WHAT IS BEING ASKED: Across the listing below, how many lines include the string "ObjectId"? Reply with the number alone.

RECORDS TO USE:

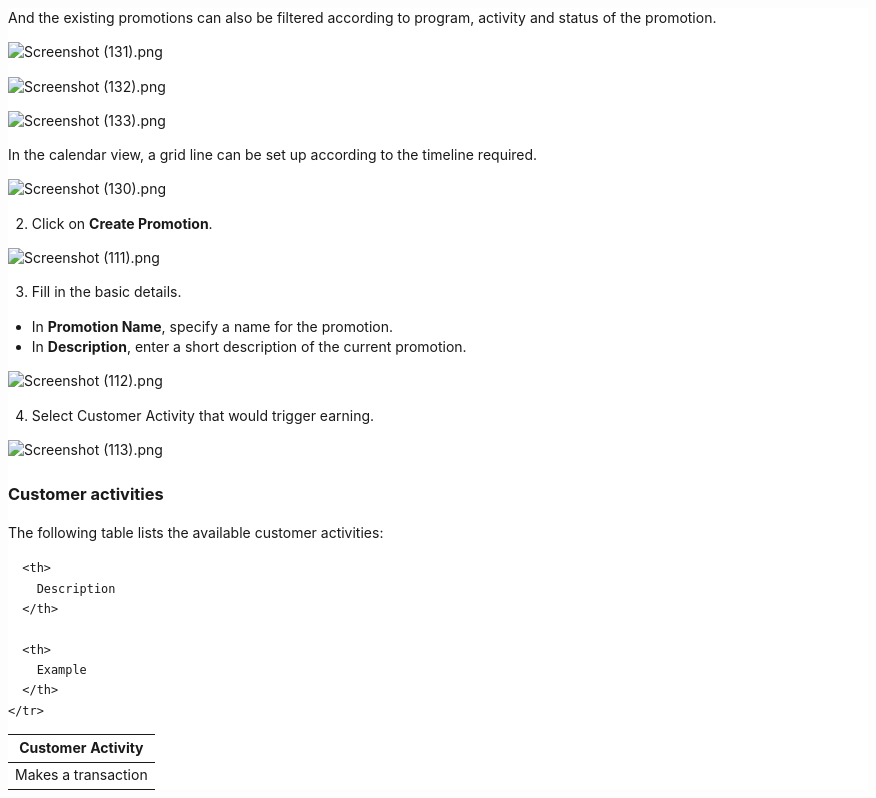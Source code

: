 And the existing promotions can also be filtered according to program, activity and status of the promotion.

![](https://files.readme.io/a1be494-Screenshot_131.png "Screenshot (131).png")

![](https://files.readme.io/fc3b8e9-Screenshot_132.png "Screenshot (132).png")

![](https://files.readme.io/dbc36a1-Screenshot_133.png "Screenshot (133).png")

In the calendar view, a grid line can be set up according to the timeline required.

![](https://files.readme.io/7a2abf8-Screenshot_130.png "Screenshot (130).png")

2. Click on **Create Promotion**.

![](https://files.readme.io/5c5a195-Screenshot_111.png "Screenshot (111).png")

3. Fill in the basic details.

* In **Promotion Name**, specify a name for the promotion.
* In **Description**, enter a short description of the current promotion.

![](https://files.readme.io/1b2e3e0-Screenshot_112.png "Screenshot (112).png")

4. Select Customer Activity that would trigger earning.

![](https://files.readme.io/b5d8153-Screenshot_113.png "Screenshot (113).png")

### Customer activities


The following table lists the available customer activities:

<Table align={["left","left","left"]}>
  <thead>
    <tr>
      <th>
        Customer Activity
      </th>

      <th>
        Description
      </th>

      <th>
        Example
      </th>
    </tr>
  </thead>

  <tbody>
    <tr>
      <td>
        Makes a transaction
      </td>
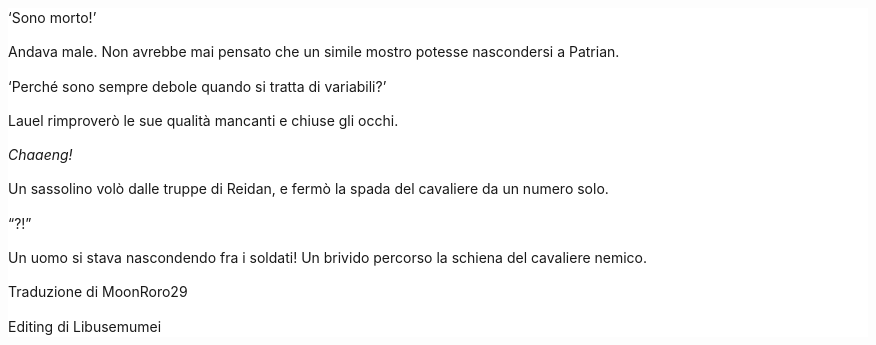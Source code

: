 
‘Sono morto!’


Andava male. Non avrebbe mai pensato che un simile mostro potesse nascondersi a Patrian.


‘Perché sono sempre debole quando si tratta di variabili?’


Lauel rimproverò le sue qualità mancanti e chiuse gli occhi.


<i>Chaaeng!</i>


Un sassolino volò dalle truppe di Reidan, e fermò la spada del cavaliere da un numero solo.


“?!”


Un uomo si stava nascondendo fra i soldati! Un brivido percorso la schiena del cavaliere nemico.




Traduzione di MoonRoro29


Editing di Libusemumei





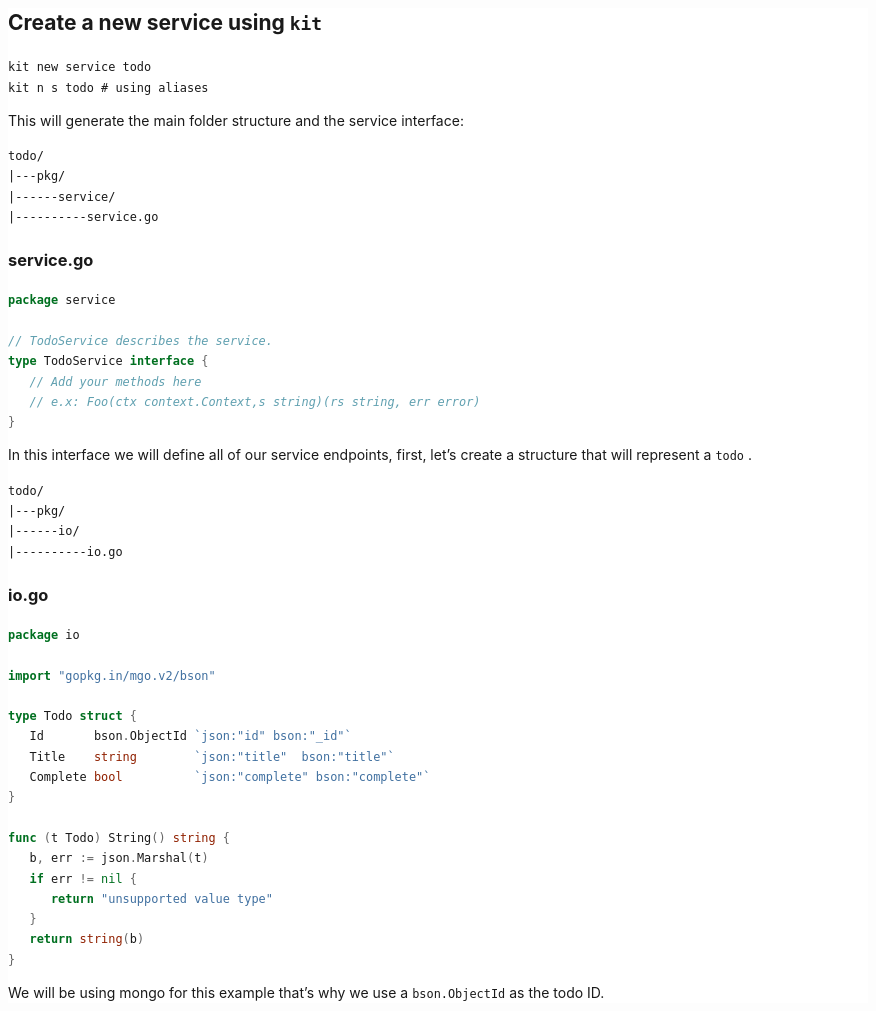 ## Create a new service using `kit`

```shell
kit new service todo
kit n s todo # using aliases
```
This will generate the main folder structure and the service interface:
```text
todo/
|---pkg/
|------service/
|----------service.go
```

### service.go
```go
package service

// TodoService describes the service.
type TodoService interface {
   // Add your methods here
   // e.x: Foo(ctx context.Context,s string)(rs string, err error)
}
```
In this interface we will define all of our service endpoints, first, let’s create a structure that will represent a `todo` .
```text
todo/
|---pkg/
|------io/
|----------io.go
```
### io.go
```go
package io

import "gopkg.in/mgo.v2/bson"

type Todo struct {
   Id       bson.ObjectId `json:"id" bson:"_id"`
   Title    string        `json:"title"  bson:"title"`
   Complete bool          `json:"complete" bson:"complete"`
}

func (t Todo) String() string {
   b, err := json.Marshal(t)
   if err != nil {
      return "unsupported value type"
   }
   return string(b)
}
```
We will be using mongo for this example that’s why we use a `bson.ObjectId` as the todo ID.
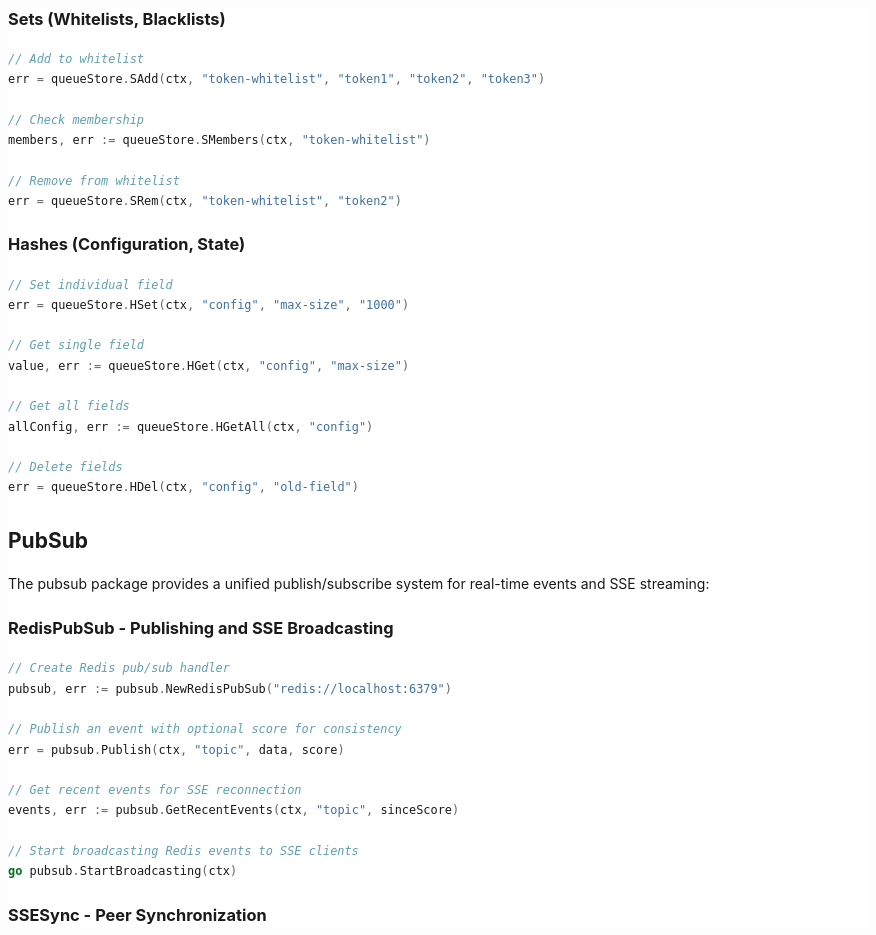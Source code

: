 ### Sets (Whitelists, Blacklists)

```go
// Add to whitelist
err = queueStore.SAdd(ctx, "token-whitelist", "token1", "token2", "token3")

// Check membership
members, err := queueStore.SMembers(ctx, "token-whitelist")

// Remove from whitelist
err = queueStore.SRem(ctx, "token-whitelist", "token2")
```

### Hashes (Configuration, State)

```go
// Set individual field
err = queueStore.HSet(ctx, "config", "max-size", "1000")

// Get single field
value, err := queueStore.HGet(ctx, "config", "max-size")

// Get all fields
allConfig, err := queueStore.HGetAll(ctx, "config")

// Delete fields
err = queueStore.HDel(ctx, "config", "old-field")
```

## PubSub

The pubsub package provides a unified publish/subscribe system for real-time events and SSE streaming:

### RedisPubSub - Publishing and SSE Broadcasting

```go
// Create Redis pub/sub handler
pubsub, err := pubsub.NewRedisPubSub("redis://localhost:6379")

// Publish an event with optional score for consistency
err = pubsub.Publish(ctx, "topic", data, score)

// Get recent events for SSE reconnection
events, err := pubsub.GetRecentEvents(ctx, "topic", sinceScore)

// Start broadcasting Redis events to SSE clients
go pubsub.StartBroadcasting(ctx)
```

### SSESync - Peer Synchronization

EXPECTED ANSWER: 2